Maximising your profit through smart menu design.
Today I’m going to talk you through the four key pillars of developing a profitable menu; and as a special bonus, I’m giving you my free top ten tips and tricks to maximise profitability and pricing. You’ll find the link for this at the end of this post and I strongly urge you to take a look at it and turn as much as you can into practice.
Did you know that a well-planned and strategised menu is one of the single most effective ways of driving revenue and profit?
Not only this, but if you’re wanting to increase your ticket value, speed up customer ordering, reduce food costs and drive repeat business, thoroughly reviewing your menu is a great place to start.
In this post, when referring to the menu, we’re talking about both the menu devise, whether that be a menu card, screen or board; and the food items and prices listed on it.
1. KNOW YOUR MARKET
Don’t try and be everything to everyone!! Get to know who your customers are, and more specifically who your ideal target market is. Figure out how they dine, when they dine and what they spend, and design your menu to suit.
An edgy, loud and uber-cool pop-up in a conservative part of town with an older audience might not fire, similarly an expensive white tablecloth, fine-dining establishment that also offers a kids’ menu might seem a little confused.
It’s important that you run your own race, but at the same time it never hurts to take a look at your competition from time to time. Doing so will provide you with some valuable insights into your target market and what they like and don’t like.
2. MENU DESIGN
Whether you use printed menus, menu boards, menu cards or a combination of these, your menu is a strategic communication tool so quality design and layout is critical.
Did you know customers spend about 60-90 seconds looking at a menu, and for some dining formats, such as food-halls, even less? To make things even more challenging, they will sometimes only devote 5-10 seconds to deciding whether they want to dine with you or not.
Your menu therefore needs to perfectly represent your brand but also present your food offering in a logical and easy format.
Avoid having too many menu items in each section; ideally seven or less. This will make it easy for customers to easily navigate your menu.
Studies show that when reading a menu, customers’ eyes are normally first drawn to a spot near the centre. They then look to the top right corner and move in an anti –clockwise direction around the menu. Understanding this will provide some valuable clues on how to best lay out your menu.
Don’t let the price be the dominant item on the menu. If it is, customers will shop based on price more so than the actual food items.
By putting the focus on the name of the dish and it’s descriptor, your customers are more likely to make their decision based on their attraction to the dish, and then use this to justify price.
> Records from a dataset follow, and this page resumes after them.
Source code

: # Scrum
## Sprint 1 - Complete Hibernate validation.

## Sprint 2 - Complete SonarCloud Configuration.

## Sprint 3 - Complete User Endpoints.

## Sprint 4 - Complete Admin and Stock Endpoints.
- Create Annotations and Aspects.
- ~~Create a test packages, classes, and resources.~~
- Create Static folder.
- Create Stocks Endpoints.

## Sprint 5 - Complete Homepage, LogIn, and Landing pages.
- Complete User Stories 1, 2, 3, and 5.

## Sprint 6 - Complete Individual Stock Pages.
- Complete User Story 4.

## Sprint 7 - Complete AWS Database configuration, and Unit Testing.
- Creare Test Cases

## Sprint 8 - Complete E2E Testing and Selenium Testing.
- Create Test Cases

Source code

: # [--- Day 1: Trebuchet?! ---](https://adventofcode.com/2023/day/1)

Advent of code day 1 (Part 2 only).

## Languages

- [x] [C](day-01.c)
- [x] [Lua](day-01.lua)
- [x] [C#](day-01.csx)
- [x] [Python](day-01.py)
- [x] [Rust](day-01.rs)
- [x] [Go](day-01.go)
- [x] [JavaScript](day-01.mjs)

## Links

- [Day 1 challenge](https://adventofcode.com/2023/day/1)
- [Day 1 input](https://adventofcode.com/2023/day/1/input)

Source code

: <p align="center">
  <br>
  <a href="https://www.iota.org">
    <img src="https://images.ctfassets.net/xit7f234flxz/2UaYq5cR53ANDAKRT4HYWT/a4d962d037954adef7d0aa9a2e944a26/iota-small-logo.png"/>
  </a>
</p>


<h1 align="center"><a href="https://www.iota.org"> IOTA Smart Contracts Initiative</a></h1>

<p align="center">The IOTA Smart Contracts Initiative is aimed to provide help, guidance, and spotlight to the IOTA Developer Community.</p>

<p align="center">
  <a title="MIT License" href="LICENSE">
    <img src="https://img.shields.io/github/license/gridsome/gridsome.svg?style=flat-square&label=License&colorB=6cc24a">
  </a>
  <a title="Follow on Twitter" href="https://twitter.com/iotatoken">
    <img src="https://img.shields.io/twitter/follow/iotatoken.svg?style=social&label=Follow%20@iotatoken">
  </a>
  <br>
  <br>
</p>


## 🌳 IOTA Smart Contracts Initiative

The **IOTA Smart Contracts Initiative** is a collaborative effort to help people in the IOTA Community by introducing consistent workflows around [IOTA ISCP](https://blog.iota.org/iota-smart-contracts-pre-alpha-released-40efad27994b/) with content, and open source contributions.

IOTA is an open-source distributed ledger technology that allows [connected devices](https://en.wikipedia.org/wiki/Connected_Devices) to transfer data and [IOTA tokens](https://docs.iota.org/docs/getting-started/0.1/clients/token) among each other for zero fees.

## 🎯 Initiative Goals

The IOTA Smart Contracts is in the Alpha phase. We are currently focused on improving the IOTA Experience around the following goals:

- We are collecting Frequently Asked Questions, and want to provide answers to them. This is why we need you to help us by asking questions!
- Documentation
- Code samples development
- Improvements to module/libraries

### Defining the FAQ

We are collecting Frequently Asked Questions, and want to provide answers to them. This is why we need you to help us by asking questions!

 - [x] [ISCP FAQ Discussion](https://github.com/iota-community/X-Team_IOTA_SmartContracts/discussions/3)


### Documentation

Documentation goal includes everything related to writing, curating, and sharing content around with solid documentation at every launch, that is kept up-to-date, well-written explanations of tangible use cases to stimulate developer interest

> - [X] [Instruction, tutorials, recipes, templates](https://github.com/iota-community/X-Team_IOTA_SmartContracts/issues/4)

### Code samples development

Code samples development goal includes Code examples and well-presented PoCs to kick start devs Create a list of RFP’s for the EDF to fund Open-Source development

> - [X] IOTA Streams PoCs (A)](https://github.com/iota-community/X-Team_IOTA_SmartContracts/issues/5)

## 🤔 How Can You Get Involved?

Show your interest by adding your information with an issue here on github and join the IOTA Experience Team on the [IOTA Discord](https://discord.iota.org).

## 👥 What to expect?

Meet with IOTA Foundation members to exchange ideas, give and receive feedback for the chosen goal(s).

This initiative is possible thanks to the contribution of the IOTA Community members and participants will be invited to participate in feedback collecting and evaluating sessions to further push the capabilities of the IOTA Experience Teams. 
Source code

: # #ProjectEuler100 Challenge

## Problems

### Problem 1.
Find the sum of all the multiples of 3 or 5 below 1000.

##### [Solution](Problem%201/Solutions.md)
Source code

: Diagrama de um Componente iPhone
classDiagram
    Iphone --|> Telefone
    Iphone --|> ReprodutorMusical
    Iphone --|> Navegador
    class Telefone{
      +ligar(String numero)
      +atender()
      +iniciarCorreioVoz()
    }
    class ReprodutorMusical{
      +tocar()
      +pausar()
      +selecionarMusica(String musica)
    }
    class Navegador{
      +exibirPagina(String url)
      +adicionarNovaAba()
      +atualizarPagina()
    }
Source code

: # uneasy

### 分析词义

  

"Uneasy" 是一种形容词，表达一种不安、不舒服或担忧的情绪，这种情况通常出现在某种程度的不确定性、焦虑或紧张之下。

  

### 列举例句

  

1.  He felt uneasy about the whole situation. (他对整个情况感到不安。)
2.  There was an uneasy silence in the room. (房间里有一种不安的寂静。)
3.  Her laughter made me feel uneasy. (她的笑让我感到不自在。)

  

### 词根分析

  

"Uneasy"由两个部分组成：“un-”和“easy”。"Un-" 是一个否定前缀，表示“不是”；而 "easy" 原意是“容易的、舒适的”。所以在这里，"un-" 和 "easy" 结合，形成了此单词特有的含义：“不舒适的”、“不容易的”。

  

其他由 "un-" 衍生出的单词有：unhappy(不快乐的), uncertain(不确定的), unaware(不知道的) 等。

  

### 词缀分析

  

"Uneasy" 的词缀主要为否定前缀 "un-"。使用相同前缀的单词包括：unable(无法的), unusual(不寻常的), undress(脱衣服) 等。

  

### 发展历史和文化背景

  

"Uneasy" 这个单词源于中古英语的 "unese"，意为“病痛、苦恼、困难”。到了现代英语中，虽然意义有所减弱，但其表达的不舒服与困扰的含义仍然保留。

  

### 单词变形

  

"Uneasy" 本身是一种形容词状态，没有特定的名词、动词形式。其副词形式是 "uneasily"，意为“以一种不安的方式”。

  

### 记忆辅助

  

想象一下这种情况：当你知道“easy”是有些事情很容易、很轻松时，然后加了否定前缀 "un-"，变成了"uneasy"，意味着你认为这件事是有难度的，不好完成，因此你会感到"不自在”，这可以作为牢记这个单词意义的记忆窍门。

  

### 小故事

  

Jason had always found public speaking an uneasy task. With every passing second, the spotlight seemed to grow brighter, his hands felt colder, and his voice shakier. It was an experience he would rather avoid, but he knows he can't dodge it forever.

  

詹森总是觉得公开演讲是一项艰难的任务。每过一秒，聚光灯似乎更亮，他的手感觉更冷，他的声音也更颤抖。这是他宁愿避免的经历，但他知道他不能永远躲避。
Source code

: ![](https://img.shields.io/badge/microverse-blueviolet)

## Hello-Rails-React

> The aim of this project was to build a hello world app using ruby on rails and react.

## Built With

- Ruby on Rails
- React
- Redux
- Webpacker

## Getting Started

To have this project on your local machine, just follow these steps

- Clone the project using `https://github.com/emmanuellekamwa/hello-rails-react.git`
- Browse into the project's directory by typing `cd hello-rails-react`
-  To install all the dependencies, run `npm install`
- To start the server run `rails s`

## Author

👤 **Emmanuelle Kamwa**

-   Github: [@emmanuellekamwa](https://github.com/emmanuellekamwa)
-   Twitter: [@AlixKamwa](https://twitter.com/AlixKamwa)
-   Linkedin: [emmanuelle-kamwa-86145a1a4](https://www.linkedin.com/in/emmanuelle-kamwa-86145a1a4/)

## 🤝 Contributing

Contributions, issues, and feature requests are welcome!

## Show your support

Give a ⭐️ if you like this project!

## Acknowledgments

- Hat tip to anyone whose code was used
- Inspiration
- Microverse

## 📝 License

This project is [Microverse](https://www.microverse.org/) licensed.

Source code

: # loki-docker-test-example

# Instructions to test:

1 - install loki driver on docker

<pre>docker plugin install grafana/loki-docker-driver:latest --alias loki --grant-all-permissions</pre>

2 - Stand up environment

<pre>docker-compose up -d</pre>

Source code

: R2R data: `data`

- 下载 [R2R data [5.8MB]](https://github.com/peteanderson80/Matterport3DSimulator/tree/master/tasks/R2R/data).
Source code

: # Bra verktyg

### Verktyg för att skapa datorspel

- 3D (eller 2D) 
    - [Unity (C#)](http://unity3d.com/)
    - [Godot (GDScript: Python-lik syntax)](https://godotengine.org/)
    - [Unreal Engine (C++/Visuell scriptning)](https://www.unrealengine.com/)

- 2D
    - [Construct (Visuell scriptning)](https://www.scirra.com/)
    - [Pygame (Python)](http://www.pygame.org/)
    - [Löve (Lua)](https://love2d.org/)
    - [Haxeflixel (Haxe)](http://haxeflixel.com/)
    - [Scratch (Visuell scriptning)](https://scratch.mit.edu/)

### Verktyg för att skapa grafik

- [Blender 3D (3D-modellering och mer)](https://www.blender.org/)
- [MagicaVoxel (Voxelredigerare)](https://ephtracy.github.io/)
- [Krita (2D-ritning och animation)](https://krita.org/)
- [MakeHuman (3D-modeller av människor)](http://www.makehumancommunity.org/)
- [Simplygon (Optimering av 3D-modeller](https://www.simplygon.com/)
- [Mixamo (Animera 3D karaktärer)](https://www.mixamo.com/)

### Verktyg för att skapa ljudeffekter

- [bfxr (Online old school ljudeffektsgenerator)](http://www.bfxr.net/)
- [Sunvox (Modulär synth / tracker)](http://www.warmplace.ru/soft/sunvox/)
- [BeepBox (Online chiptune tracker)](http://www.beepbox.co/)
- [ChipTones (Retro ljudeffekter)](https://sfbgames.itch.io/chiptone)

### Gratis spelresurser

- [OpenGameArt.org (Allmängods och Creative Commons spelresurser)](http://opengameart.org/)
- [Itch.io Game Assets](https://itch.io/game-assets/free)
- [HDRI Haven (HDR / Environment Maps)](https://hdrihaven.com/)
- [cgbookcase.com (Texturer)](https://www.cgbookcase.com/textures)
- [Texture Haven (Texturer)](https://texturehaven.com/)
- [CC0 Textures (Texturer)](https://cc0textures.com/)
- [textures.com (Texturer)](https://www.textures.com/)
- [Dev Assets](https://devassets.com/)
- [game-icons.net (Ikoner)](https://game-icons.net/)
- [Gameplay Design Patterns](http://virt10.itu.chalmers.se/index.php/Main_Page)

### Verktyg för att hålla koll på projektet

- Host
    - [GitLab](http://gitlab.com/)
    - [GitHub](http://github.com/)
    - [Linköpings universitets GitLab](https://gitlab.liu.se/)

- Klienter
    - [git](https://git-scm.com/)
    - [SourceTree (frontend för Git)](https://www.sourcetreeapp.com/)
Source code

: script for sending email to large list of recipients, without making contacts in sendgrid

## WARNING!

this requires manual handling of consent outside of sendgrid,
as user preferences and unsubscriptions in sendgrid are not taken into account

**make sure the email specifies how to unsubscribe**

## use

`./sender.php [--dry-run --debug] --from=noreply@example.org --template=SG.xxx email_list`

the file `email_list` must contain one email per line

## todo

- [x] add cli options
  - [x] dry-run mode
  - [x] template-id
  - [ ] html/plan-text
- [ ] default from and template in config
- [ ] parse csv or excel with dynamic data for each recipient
To carry this logic one step further, it’s good practice to avoid stacking the prices on top of each other in a column. We call this column pricing, and when your menu is laid out like this, customers often subconsciously scan down the column of prices to help make their choice.
I recommend leaving the dollar symbols (or the Euros, Pounds or Yen) off the price and use a smaller font to display the decimal value.
In the example below you can see the price written three different ways. They all communicate the exact same information, but the right hand version helps take the focus off the price; placing the focus instead on the dish its self.
When thinking about your price, your goal should be to sell to the greatest number of meals to the greatest number of people at the highest possible price. When this is perfectly balanced your profit is being maximised.
Make sure you know your food costs so that you can set your selling price at least three, but ideally four times higher than this cost. This will achieve a food cost of 25-32% of your selling price. –We call this bottom up pricing.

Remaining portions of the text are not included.